List every line in this data where the string "coupling" occurs.

== Records to process ==

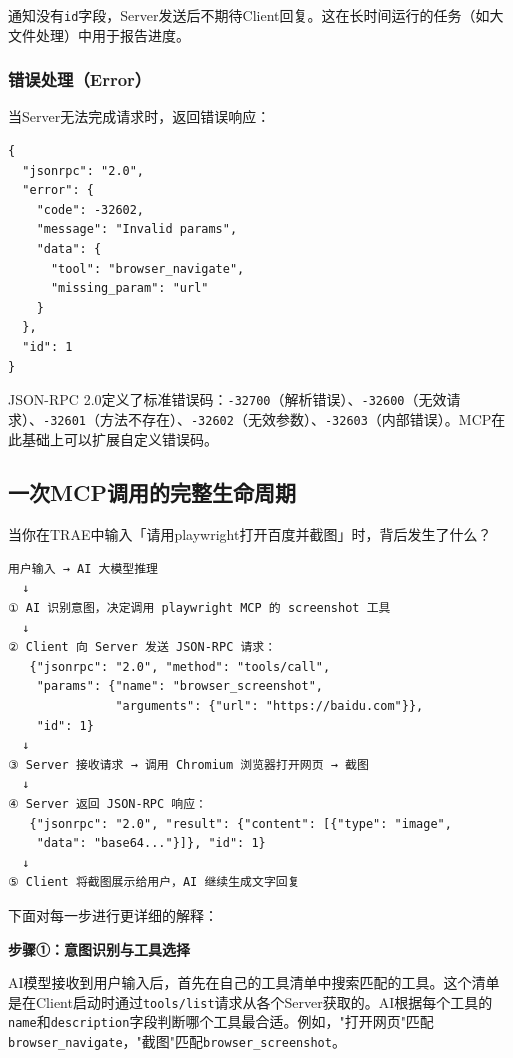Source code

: 通知没有\texttt{id}字段，Server发送后不期待Client回复。这在长时间运行的任务（如大文件处理）中用于报告进度。

\subsubsection{错误处理（Error）}

当Server无法完成请求时，返回错误响应：

\begin{lstlisting}[style=json]
{
  "jsonrpc": "2.0",
  "error": {
    "code": -32602,
    "message": "Invalid params",
    "data": {
      "tool": "browser_navigate",
      "missing_param": "url"
    }
  },
  "id": 1
}
\end{lstlisting}

JSON-RPC 2.0定义了标准错误码：\texttt{-32700}（解析错误）、\texttt{-32600}（无效请求）、\texttt{-32601}（方法不存在）、\texttt{-32602}（无效参数）、\texttt{-32603}（内部错误）。MCP在此基础上可以扩展自定义错误码。

\subsection{一次MCP调用的完整生命周期}

当你在TRAE中输入「请用playwright打开百度并截图」时，背后发生了什么？

\begin{verbatim}
用户输入 → AI 大模型推理
  ↓
① AI 识别意图，决定调用 playwright MCP 的 screenshot 工具
  ↓
② Client 向 Server 发送 JSON-RPC 请求：
   {"jsonrpc": "2.0", "method": "tools/call",
    "params": {"name": "browser_screenshot",
               "arguments": {"url": "https://baidu.com"}},
    "id": 1}
  ↓
③ Server 接收请求 → 调用 Chromium 浏览器打开网页 → 截图
  ↓
④ Server 返回 JSON-RPC 响应：
   {"jsonrpc": "2.0", "result": {"content": [{"type": "image",
    "data": "base64..."}]}, "id": 1}
  ↓
⑤ Client 将截图展示给用户，AI 继续生成文字回复
\end{verbatim}

下面对每一步进行更详细的解释：

\textbf{步骤①：意图识别与工具选择}

AI模型接收到用户输入后，首先在自己的工具清单中搜索匹配的工具。这个清单是在Client启动时通过\texttt{tools/list}请求从各个Server获取的。AI根据每个工具的\texttt{name}和\texttt{description}字段判断哪个工具最合适。例如，"打开网页"匹配\texttt{browser\_navigate}，"截图"匹配\texttt{browser\_screenshot}。


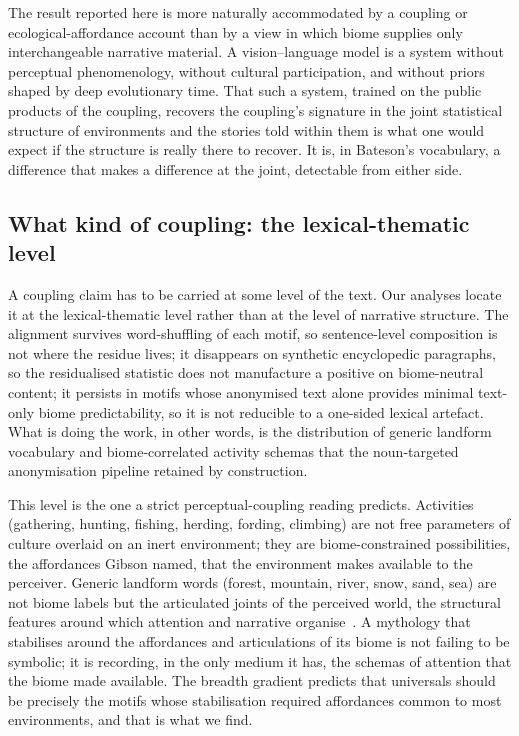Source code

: \documentclass[11pt,a4paper]{article}
\begin{document}
The result reported here is more naturally accommodated by a
coupling or ecological-affordance account than by a view in
which biome supplies only interchangeable narrative material. A
vision--language model is a system without perceptual
phenomenology, without cultural participation, and without
priors shaped by deep evolutionary time. That such a system,
trained on the public products of the coupling, recovers the
coupling's signature in the joint statistical structure of
environments and the stories told within them is what one would
expect if the structure is really there to recover. It is, in
Bateson's vocabulary, a difference that makes a difference at
the joint, detectable from either side.

\subsection*{What kind of coupling: the lexical-thematic level}

A coupling claim has to be carried at some level of the text.
Our analyses locate it at the lexical-thematic level rather than
at the level of narrative structure. The alignment survives
word-shuffling of each motif, so sentence-level composition is
not where the residue lives; it disappears on synthetic
encyclopedic paragraphs, so the residualised statistic does not
manufacture a positive on biome-neutral content; it persists in
motifs whose anonymised text alone provides minimal text-only
biome predictability, so it is not reducible to a one-sided
lexical artefact. What is doing the work, in other words, is the
distribution of generic landform vocabulary and biome-correlated
activity schemas that the noun-targeted anonymisation pipeline
retained by construction.

This level is the one a strict perceptual-coupling reading
predicts. Activities (gathering, hunting, fishing, herding,
fording, climbing) are not free parameters of culture overlaid on
an inert environment; they are biome-constrained possibilities,
the affordances Gibson named, that the environment makes
available to the perceiver. Generic landform words (forest,
mountain, river, snow, sand, sea) are not biome labels but the
articulated joints of the perceived world, the structural
features around which attention and narrative
organise~\citep{ingold2000perception,descola2013beyond}. A
mythology that stabilises around the affordances and
articulations of its biome is not failing to be symbolic; it is
recording, in the only medium it has, the schemas of attention
that the biome made available. The breadth gradient predicts that
universals should be precisely the motifs whose stabilisation
required affordances common to most environments, and that is
what we find.
\end{document}

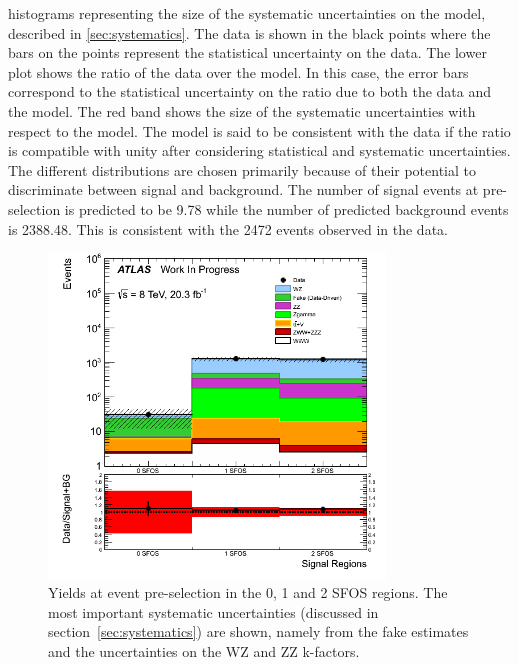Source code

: histograms representing the size of the systematic uncertainties 
on the model, described in \sec\ref{sec:systematics}.
The data is shown in the black points where the 
bars on the points represent the statistical uncertainty on the data.
The lower plot shows the ratio of the data over the model.
In this case, the error bars correspond to the statistical uncertainty
on the ratio due to both the data and the model. The red band
shows the size of the systematic uncertainties with respect to the model.
The model is said to be consistent with the data
if the ratio is compatible with unity after considering statistical
and systematic uncertainties.
The different distributions are chosen primarily because 
of their potential to discriminate between signal and background. 
The number of signal events at pre-selection is predicted to be 9.78
while the number of predicted background events is 2388.48. 
This is consistent with the 2472 events observed in the data.




%



\begin{figure}[ht!]
\centering
\includegraphics[width=0.8\textwidth]{figures/SFOSPreselection.png}
\caption{Yields at event pre-selection in the 0, 1 and 2 SFOS regions.  
The most important systematic uncertainties 
(discussed in section~\ref{sec:systematics}) are shown, 
namely from the fake estimates and the uncertainties on the WZ and ZZ k-factors.}
\label{fig:preselection_nsfos}
\end{figure}

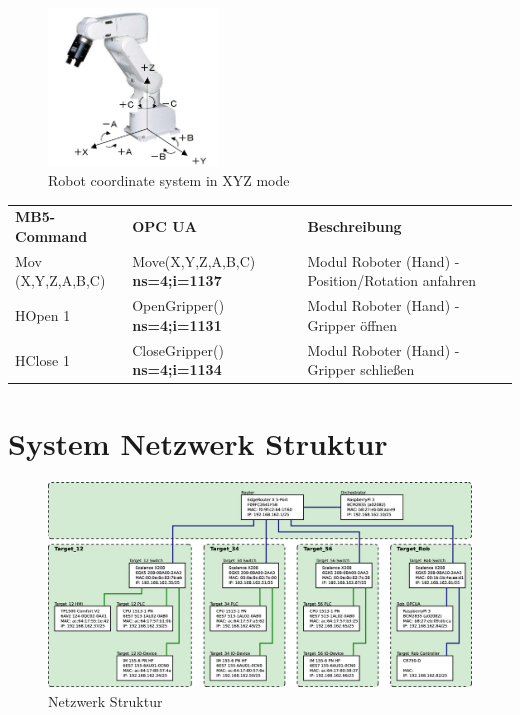 \documentclass[11pt,a4paper,ngerman]{article}
\begin{document}
\begin{figure}[htp]
	\centering
	\includegraphics[width=0.4\textwidth]{images/robot_axis.png}
	\caption{Robot coordinate system in XYZ mode}
	\label{fig:robot_axis}
\end{figure}

\begin{center}
	\setlength\extrarowheight{4pt}
	\small
	
	\begin{tabularx}{\textwidth}{|p{3cm}|p{4cm}|X|}
		\hline
		\rowcolor{tublau}
		\multicolumn{3}{|c|}{\bf \color{white} \large Gripper}\\
		\hline\hline
		\rowcolor{gray!80}
		\bf MB5-Command & \bf OPC UA & \bf Beschreibung\\
		\hline\hline
		Mov (X,Y,Z,A,B,C) & Move(X,Y,Z,A,B,C) \textbf{ns=4;i=1137} & Modul Roboter (Hand) - Position/Rotation anfahren\\
		HOpen 1 & OpenGripper() \textbf{ns=4;i=1131} & Modul Roboter (Hand) - Gripper öffnen\\
		HClose 1 & CloseGripper() \textbf{ns=4;i=1134} & Modul Roboter (Hand) - Gripper schließen\\
		\hline
	\end{tabularx}
\end{center}

\clearpage

\section{System Netzwerk Struktur}
\begin{figure}[!htb]
	\centering
	\includegraphics[width=.99\linewidth]{images/Network_Structure}
	\caption{Netzwerk Struktur}
	\label{fig_network_structure}
\end{figure}




\newpage
%
%

\makelast
\end{document}
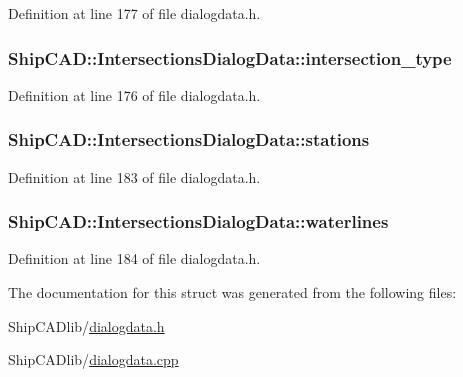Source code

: Definition at line 177 of file dialogdata.\+h.

\subsubsection[{\texorpdfstring{intersection\+\_\+type}{intersection_type}}]{ Ship\+C\+A\+D\+::\+Intersections\+Dialog\+Data\+::intersection\+\_\+type}\hypertarget{structShipCAD_1_1IntersectionsDialogData_a45fdbb695bb58187c24037aba1eabca6}{}\label{structShipCAD_1_1IntersectionsDialogData_a45fdbb695bb58187c24037aba1eabca6}


Definition at line 176 of file dialogdata.\+h.

\subsubsection[{\texorpdfstring{stations}{stations}}]{ Ship\+C\+A\+D\+::\+Intersections\+Dialog\+Data\+::stations}\hypertarget{structShipCAD_1_1IntersectionsDialogData_a15b25bd4167a7eb4bc24240f98ec83ad}{}\label{structShipCAD_1_1IntersectionsDialogData_a15b25bd4167a7eb4bc24240f98ec83ad}


Definition at line 183 of file dialogdata.\+h.

\subsubsection[{\texorpdfstring{waterlines}{waterlines}}]{ Ship\+C\+A\+D\+::\+Intersections\+Dialog\+Data\+::waterlines}\hypertarget{structShipCAD_1_1IntersectionsDialogData_a239c93bd2e10930a0b73fa4a491b3332}{}\label{structShipCAD_1_1IntersectionsDialogData_a239c93bd2e10930a0b73fa4a491b3332}


Definition at line 184 of file dialogdata.\+h.



The documentation for this struct was generated from the following files\+:\begin{DoxyCompactItemize}
\item 
Ship\+C\+A\+Dlib/\hyperlink{dialogdata_8h}{dialogdata.\+h}\item 
Ship\+C\+A\+Dlib/\hyperlink{dialogdata_8cpp}{dialogdata.\+cpp}\end{DoxyCompactItemize}

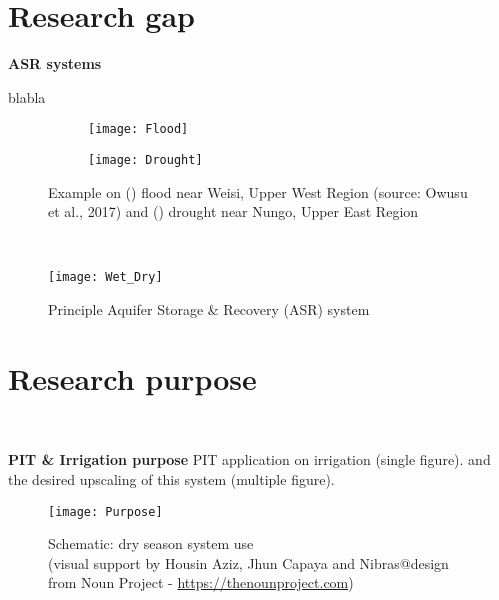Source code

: \section{Research gap}
\textbf{ASR systems}


blabla
\begin{figure}[h!]
	\centering
	\begin{subfigure}[b]{0.5\linewidth}
		\centering\texttt{[image: Flood]}
		\captionsetup{justification=centering}		
		\caption{\label{fig:Flood}}
		\end{subfigure}%
	\begin{subfigure}[b]{0.5\linewidth}
        \centering\texttt{[image: Drought]}
		\captionsetup{justification=centering}		
		\caption{\label{fig:Drought}}
		\end{subfigure}
		\captionsetup{justification=centering}	
	\caption[Example on () flood near Weisi, Upper West Region and () drought near Nungo, Upper East Region]{Example on () flood near Weisi, Upper West Region (source: Owusu et al., 2017) and () drought near Nungo, Upper East Region} 
	\label{fig:Flood_Drought}
\end{figure} \\

\begin{figure}[h]
 \centering\texttt{[image: Wet\_Dry]}
 \captionsetup{justification=centering}
 \caption{Principle Aquifer Storage \& Recovery (ASR) system}
 \label{fig:ASR}
\end{figure}

\section{Research purpose}\

\textbf{PIT \& Irrigation purpose}
PIT application on irrigation (single figure). and the desired upscaling of this system (multiple figure). 

\begin{figure}[h]
 \centering\texttt{[image: Purpose]}
 \captionsetup{justification=centering}
 \caption[Schematic: dry season system use]{Schematic: dry season system use \\ (visual support by Housin Aziz, Jhun Capaya and Nibras@design from Noun Project - \url{https://thenounproject.com})}
 \label{fig:Purpose}
\end{figure}

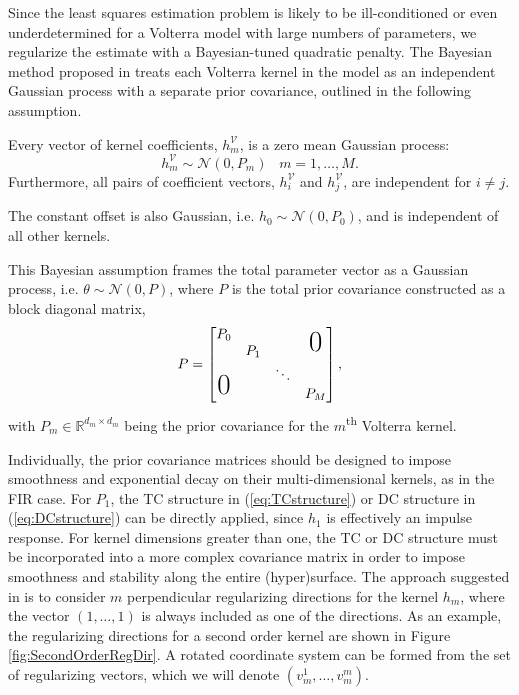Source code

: Since the least squares estimation problem is likely to be ill-conditioned or even underdetermined for a Volterra model with large numbers of parameters, we regularize the estimate with a Bayesian-tuned quadratic penalty. The Bayesian method proposed in \cite{Birpoutsoukis2017} treats each Volterra kernel in the model as an independent Gaussian process with a separate prior covariance, outlined in the following assumption.
\begin{assum}
Every vector of kernel coefficients, $h_m^\mathcal{V}$, is a zero mean Gaussian process: 
\begin{equation}
h_m^\mathcal{V} \sim \mathcal{N}(0,P_m) \; \; \; m = 1, \hdots, M.
\end{equation}
Furthermore, all pairs of coefficient vectors, $h_i^\mathcal{V}$ and $h_j^\mathcal{V}$, are independent for $i \neq j$.

The constant offset is also Gaussian, i.e. $h_0 \sim \mathcal{N}(0,P_0)$, and is independent of all other kernels.
\end{assum}

This Bayesian assumption frames the total parameter vector as a Gaussian process, i.e. $\theta \sim \mathcal{N}(0,P)$, where $P$ is the total prior covariance constructed as a block diagonal matrix,
\begin{equation}
\label{KernelPenalty}
P = \begin{bmatrix}
       P_0 & & &  \multirow{2}{*}{\huge 0} \\
       & P_1 & & \\
      \multirow{2}{*}{\huge 0} & & \ddots & \\
       &  & & P_M
     \end{bmatrix},
\end{equation}
with $P_m \in \mathbb{R}^{d_m \times d_m}$ being the prior covariance for the $m$\textsuperscript{th} Volterra kernel. 

Individually, the prior covariance matrices should be designed to impose smoothness and exponential decay on their multi-dimensional kernels, as in the FIR case. For $P_1$, the TC structure in (\ref{eq:TCstructure}) or DC structure in (\ref{eq:DCstructure}) can be directly applied, since $h_1$ is effectively an impulse response. For kernel dimensions greater than one, the TC or DC structure must be incorporated into a more complex covariance matrix in order to impose smoothness and stability along the entire (hyper)surface. The approach suggested in \cite{Birpoutsoukis2017} is to consider $m$ perpendicular regularizing directions for the kernel $h_m$, where the vector $(1,\hdots,1)$ is always included as one of the directions. As an example, the regularizing directions for a second order kernel are shown in Figure \ref{fig:SecondOrderRegDir}. A rotated coordinate system can be formed from the set of regularizing vectors, which we will denote $(v_m^1, \hdots, v_m^m)$.  

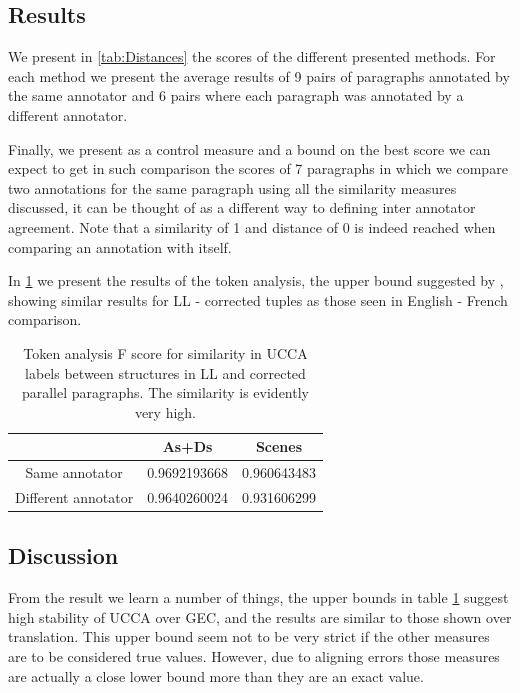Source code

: \documentclass[english]{article}
\begin{document}
	\subsection{Results}
	
	We present in \ref{tab:Distances} the scores of the different presented
	methods. For each method we present the average results of 9 pairs
	of paragraphs annotated by the same annotator and 6 pairs where each
	paragraph was annotated by a different annotator.
	
	Finally, we present as a control measure and a bound on the best score
	we can expect to get in such comparison the scores of 7 paragraphs
	in which we compare two annotations for the same paragraph using all
	the similarity measures discussed, it can be thought of as a different
	way to defining inter annotator agreement. Note that a similarity
	of 1 and distance of 0 is indeed reached when comparing an annotation with itself.
	
	In \ref{tab:Token_analysis} we present the results of the token analysis, the
	upper bound suggested by \cite{sulem2015conceptual}, showing similar
	results for LL - corrected tuples as those seen in English
	- French comparison.
		
		\begin{table}[h!]
			\centering
			\label{tab:Token_analysis}
			\begin{tabular}{c|c|c}
				& As+Ds & Scenes\\
				\hline
				Same annotator & 0.9692193668 & 0.960643483\\
				Different annotator & 0.9640260024
				 & 0.931606299
				 \\
				\end{tabular}
				\caption{Token analysis F score for similarity in UCCA labels between structures in LL and corrected parallel paragraphs. The similarity is evidently very high.}
				\end{table}
				
	\subsection{Discussion}
	
	From the result we learn a number of things, the upper
	bounds in table \ref{tab:Token_analysis} suggest high stability of UCCA over GEC, and the results are similar to those shown over
	translation. This upper bound seem not to be very strict if the other
	measures are to be considered true values. 
	However, due to aligning errors those measures are actually a close lower bound more than they are an exact value.
	
\end{document}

===

- Your response
coupling or ecological-affordance account than by a view in
trained on the public products of the coupling, recovers the
coupling's signature in the joint statistical structure of
\subsection*{What kind of coupling: the lexical-thematic level}
A coupling claim has to be carried at some level of the text.
This level is the one a strict perceptual-coupling reading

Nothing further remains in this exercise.